Go through the data and copy every line in which "langle" appears.

[[ LISTED ENTRIES, beginning ]]

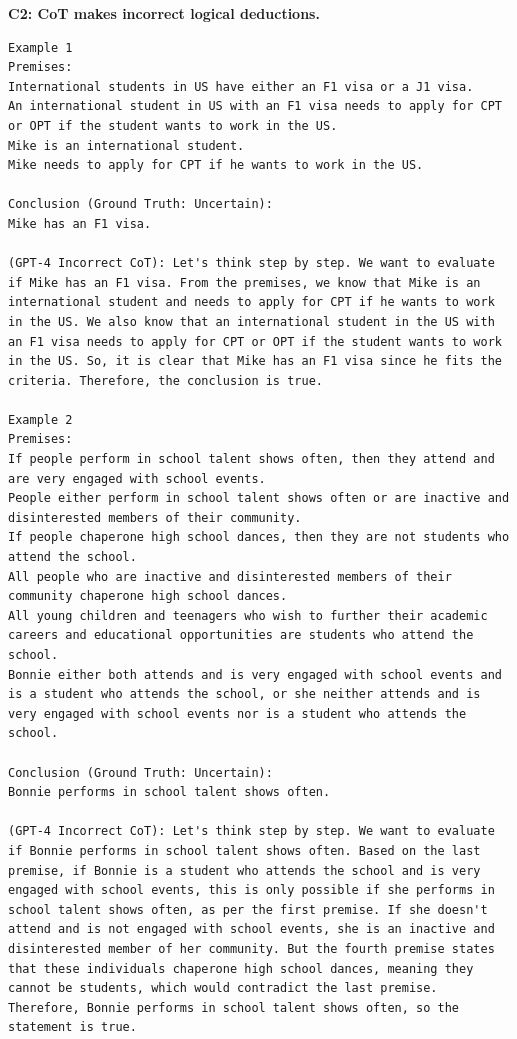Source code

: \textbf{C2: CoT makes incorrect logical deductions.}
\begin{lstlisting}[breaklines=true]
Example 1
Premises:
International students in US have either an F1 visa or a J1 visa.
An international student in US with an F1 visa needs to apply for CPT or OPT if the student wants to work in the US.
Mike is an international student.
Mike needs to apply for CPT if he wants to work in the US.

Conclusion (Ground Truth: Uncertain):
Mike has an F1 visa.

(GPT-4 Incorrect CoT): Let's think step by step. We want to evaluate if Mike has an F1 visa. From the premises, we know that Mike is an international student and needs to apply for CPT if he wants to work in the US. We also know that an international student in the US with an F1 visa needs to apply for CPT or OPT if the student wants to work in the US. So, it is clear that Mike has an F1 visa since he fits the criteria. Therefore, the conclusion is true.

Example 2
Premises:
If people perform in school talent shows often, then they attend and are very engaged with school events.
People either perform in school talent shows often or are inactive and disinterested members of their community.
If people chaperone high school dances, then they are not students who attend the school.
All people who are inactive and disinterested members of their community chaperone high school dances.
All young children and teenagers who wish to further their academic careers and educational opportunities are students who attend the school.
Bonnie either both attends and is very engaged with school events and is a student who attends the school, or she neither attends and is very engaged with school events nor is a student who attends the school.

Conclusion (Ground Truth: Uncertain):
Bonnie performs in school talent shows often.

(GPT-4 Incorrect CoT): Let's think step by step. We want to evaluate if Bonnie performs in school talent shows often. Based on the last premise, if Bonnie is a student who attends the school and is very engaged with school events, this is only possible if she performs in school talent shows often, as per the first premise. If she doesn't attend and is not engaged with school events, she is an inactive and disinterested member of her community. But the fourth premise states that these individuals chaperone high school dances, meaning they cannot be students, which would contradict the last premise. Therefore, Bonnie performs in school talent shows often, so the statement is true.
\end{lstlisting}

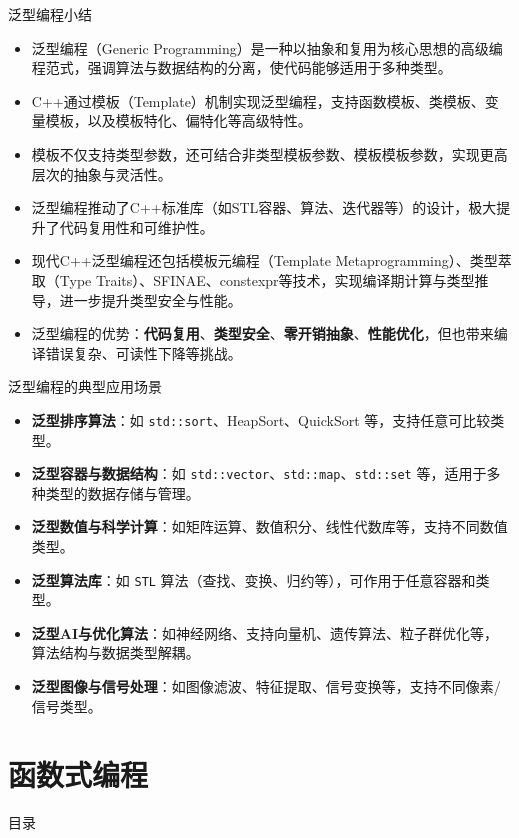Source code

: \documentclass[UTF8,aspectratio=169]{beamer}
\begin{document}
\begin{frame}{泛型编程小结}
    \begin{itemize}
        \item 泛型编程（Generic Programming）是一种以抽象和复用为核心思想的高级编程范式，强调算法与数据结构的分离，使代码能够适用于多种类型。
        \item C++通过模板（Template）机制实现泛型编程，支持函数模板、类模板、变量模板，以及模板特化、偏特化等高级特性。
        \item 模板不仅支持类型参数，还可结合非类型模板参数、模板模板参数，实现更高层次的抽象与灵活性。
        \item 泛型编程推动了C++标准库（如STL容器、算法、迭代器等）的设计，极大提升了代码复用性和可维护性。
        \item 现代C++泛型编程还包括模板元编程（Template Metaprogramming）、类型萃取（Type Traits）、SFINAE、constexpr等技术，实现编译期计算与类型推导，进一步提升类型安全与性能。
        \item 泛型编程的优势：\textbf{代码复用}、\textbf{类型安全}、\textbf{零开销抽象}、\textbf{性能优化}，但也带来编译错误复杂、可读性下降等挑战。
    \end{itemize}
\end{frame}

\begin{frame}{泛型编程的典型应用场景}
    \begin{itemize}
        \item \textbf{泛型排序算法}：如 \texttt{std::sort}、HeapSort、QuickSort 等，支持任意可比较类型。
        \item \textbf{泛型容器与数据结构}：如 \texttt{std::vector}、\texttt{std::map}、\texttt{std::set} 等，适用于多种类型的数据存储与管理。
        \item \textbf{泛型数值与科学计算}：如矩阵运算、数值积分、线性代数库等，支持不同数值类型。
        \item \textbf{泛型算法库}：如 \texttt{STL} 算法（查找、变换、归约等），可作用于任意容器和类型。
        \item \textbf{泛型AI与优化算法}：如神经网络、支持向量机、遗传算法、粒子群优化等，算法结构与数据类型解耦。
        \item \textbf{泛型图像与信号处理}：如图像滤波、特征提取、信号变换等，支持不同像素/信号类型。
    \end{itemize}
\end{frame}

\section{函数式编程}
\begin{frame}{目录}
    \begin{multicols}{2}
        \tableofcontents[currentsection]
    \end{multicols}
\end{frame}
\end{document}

[[ LISTED ENTRIES, end ]]
[[ LISTED ENTRIES, beginning ]]

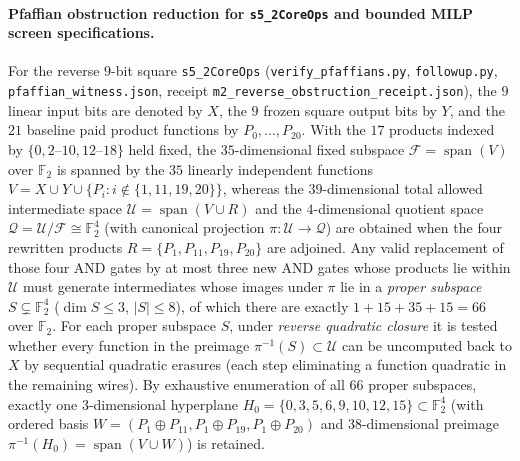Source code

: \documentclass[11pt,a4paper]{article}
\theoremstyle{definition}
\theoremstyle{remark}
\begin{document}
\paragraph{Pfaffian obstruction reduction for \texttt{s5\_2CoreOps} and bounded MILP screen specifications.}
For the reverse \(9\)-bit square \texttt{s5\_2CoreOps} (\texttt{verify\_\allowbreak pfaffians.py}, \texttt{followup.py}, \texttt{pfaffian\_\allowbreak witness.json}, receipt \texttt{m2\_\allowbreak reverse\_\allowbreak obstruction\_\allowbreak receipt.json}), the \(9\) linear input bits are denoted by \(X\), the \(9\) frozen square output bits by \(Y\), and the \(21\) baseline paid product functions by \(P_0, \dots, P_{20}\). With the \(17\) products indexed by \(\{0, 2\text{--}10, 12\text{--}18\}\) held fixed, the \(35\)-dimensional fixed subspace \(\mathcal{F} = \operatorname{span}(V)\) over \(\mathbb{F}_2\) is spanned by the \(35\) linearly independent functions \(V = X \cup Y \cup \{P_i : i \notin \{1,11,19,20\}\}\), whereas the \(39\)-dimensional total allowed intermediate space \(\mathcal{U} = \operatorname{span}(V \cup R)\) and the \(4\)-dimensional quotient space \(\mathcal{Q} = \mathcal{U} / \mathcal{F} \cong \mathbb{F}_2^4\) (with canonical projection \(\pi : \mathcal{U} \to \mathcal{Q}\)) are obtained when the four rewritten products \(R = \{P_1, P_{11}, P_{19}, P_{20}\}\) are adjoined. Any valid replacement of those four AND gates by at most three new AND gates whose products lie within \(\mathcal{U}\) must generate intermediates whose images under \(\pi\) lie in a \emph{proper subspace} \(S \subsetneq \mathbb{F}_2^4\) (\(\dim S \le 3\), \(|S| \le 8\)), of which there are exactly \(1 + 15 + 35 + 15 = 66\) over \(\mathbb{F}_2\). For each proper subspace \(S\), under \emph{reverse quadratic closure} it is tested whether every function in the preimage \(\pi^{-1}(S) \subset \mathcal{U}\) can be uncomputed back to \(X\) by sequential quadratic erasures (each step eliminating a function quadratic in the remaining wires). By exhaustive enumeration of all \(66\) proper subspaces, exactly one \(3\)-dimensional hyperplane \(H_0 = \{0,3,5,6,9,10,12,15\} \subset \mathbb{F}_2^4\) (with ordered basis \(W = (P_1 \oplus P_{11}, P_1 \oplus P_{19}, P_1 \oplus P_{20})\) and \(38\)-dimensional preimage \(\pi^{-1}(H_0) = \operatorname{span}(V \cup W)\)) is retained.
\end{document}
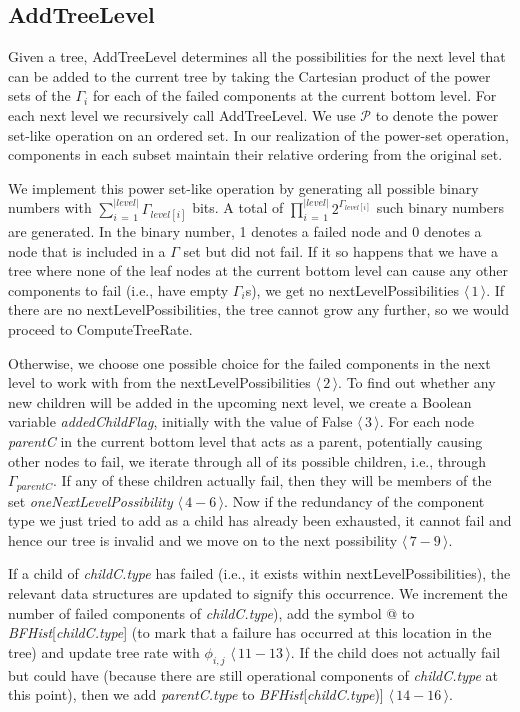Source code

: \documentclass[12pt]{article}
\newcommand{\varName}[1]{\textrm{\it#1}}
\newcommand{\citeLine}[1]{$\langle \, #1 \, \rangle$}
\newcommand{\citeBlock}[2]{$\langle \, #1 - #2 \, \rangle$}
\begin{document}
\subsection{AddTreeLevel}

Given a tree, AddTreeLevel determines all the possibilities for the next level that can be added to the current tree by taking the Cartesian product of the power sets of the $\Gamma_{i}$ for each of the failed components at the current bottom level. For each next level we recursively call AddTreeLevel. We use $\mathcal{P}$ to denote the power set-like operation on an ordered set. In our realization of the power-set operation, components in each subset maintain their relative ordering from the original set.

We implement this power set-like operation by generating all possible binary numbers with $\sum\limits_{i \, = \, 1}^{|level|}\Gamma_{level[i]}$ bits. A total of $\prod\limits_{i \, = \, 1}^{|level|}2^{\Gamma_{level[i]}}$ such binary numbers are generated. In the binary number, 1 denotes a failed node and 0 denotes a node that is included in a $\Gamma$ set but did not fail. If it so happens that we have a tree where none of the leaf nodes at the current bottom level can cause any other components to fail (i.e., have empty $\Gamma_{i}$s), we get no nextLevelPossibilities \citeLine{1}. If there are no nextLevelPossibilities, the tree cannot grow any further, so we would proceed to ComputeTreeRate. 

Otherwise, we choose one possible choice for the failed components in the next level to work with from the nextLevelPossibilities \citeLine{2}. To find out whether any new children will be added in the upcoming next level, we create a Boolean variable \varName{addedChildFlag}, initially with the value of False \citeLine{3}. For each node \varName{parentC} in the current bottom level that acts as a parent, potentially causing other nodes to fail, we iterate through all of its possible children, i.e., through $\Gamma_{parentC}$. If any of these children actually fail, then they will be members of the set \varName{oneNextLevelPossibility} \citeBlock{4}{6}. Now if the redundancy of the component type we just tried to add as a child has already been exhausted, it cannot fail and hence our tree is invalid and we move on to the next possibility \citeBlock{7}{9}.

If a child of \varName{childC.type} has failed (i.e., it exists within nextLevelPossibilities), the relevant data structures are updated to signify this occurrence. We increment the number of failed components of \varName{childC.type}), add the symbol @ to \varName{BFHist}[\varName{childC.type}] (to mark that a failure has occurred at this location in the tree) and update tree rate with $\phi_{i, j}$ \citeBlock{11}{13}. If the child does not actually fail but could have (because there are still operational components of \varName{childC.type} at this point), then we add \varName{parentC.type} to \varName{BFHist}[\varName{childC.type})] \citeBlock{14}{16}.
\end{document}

[[ LISTED ENTRIES, end ]]

## [TASK SOLUTION]
\newcommand{\citeLine}[1]{$\langle \, #1 \, \rangle$}
\newcommand{\citeBlock}[2]{$\langle \, #1 - #2 \, \rangle$}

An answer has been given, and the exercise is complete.